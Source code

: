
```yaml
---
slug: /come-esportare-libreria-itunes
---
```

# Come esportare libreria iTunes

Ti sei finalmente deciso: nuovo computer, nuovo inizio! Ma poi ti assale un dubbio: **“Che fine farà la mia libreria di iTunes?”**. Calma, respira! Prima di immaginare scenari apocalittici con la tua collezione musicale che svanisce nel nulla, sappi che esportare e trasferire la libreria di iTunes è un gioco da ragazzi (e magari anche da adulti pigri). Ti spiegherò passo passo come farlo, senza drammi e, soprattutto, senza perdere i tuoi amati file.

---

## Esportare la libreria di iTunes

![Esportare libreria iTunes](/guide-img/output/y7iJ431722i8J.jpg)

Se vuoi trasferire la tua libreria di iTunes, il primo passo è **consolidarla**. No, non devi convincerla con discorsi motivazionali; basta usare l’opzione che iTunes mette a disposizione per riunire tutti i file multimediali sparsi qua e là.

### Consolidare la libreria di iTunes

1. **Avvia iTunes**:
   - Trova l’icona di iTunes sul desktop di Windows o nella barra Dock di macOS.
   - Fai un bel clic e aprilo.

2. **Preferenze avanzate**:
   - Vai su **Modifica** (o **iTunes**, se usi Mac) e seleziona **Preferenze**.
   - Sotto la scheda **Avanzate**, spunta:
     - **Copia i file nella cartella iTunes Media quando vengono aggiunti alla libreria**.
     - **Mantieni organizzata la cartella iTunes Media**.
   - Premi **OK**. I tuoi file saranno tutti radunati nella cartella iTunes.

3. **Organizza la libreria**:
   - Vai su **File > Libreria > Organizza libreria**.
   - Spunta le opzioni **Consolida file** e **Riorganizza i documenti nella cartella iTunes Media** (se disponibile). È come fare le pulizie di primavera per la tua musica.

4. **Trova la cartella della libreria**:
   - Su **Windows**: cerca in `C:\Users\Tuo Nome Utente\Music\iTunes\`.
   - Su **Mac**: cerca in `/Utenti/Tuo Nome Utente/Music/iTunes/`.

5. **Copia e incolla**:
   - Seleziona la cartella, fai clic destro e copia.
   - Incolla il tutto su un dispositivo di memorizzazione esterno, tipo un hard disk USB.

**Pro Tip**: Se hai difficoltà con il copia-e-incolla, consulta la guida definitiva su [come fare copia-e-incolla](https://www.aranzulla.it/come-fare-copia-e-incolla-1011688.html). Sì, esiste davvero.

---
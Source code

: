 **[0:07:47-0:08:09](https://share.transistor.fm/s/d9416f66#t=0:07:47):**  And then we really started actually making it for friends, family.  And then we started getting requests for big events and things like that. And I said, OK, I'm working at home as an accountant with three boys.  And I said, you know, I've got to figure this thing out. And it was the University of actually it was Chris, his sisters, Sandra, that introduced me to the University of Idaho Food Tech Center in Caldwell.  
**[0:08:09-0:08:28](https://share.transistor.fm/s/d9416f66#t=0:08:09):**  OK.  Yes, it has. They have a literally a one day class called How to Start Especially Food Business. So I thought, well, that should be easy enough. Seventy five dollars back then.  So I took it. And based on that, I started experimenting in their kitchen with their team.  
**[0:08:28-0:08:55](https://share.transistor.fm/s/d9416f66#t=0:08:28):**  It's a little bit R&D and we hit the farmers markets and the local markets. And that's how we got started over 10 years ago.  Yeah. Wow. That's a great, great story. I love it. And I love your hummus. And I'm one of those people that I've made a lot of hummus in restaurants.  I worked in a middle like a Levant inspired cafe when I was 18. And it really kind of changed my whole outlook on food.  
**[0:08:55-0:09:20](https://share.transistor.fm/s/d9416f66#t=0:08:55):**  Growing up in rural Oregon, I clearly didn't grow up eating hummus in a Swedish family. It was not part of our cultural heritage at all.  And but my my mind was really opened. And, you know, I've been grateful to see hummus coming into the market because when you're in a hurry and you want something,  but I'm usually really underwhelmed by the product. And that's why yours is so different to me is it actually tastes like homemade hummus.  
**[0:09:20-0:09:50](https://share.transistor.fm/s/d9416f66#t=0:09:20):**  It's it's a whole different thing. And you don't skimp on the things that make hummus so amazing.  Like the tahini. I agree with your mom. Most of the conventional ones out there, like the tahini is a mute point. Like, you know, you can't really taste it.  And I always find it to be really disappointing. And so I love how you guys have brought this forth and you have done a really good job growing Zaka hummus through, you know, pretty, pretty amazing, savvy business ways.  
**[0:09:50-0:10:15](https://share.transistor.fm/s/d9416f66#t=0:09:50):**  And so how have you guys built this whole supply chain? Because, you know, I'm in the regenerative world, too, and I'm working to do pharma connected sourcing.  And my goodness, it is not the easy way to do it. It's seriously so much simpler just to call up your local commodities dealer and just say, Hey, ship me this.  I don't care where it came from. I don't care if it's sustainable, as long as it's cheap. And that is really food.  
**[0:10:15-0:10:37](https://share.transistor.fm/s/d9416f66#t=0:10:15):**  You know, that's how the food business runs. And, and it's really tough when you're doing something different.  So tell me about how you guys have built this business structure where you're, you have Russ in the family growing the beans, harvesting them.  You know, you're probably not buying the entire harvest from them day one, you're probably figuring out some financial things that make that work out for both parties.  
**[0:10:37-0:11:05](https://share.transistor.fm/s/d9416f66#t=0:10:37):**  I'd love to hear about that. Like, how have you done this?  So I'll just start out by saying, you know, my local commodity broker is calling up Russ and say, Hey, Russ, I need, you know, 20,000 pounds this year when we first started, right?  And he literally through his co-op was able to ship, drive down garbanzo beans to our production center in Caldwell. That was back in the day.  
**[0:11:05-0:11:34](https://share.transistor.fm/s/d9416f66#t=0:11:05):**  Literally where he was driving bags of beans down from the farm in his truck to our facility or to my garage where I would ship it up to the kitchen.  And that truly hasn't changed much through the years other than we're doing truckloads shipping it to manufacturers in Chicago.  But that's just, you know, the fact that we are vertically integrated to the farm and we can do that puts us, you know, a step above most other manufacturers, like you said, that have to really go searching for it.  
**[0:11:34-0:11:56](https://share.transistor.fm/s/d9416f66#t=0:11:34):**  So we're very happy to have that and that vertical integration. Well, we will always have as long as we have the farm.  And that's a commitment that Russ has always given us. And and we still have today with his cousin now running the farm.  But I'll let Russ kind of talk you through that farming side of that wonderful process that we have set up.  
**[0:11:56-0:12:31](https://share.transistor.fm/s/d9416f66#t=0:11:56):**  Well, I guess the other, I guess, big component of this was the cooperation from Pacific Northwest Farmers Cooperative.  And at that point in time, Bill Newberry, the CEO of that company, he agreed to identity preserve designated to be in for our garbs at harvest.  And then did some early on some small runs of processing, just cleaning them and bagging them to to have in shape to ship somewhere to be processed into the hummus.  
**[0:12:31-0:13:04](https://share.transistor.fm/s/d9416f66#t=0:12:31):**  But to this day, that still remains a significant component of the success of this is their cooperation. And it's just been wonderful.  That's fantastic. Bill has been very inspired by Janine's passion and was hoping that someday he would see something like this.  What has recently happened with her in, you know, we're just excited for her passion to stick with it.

--

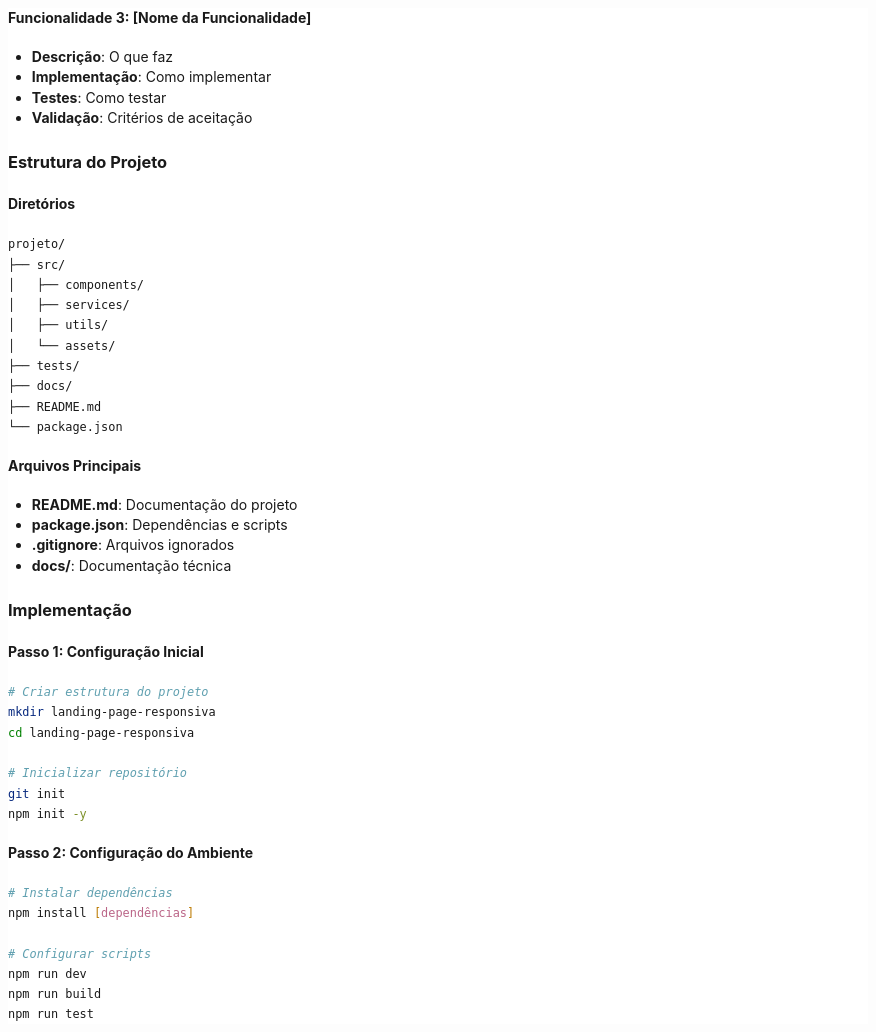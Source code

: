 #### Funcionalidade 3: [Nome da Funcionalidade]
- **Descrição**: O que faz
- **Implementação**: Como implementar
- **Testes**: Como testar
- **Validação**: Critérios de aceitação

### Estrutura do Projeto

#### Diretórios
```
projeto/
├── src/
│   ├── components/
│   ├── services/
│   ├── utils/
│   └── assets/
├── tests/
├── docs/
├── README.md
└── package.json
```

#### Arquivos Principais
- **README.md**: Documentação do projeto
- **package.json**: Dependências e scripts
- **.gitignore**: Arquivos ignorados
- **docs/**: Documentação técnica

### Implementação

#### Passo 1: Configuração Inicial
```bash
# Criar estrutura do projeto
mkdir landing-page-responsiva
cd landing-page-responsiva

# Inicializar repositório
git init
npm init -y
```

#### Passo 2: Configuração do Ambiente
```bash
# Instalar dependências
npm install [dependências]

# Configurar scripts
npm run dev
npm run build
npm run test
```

● **Work order**:
Pull every line holding "Nome" out of the records.

● **Written reply**:
   - Su **Windows**: cerca in `C:\Users\Tuo Nome Utente\Music\iTunes\`.
   - Su **Mac**: cerca in `/Utenti/Tuo Nome Utente/Music/iTunes/`.
: #### Funcionalidade 3: [Nome da Funcionalidade]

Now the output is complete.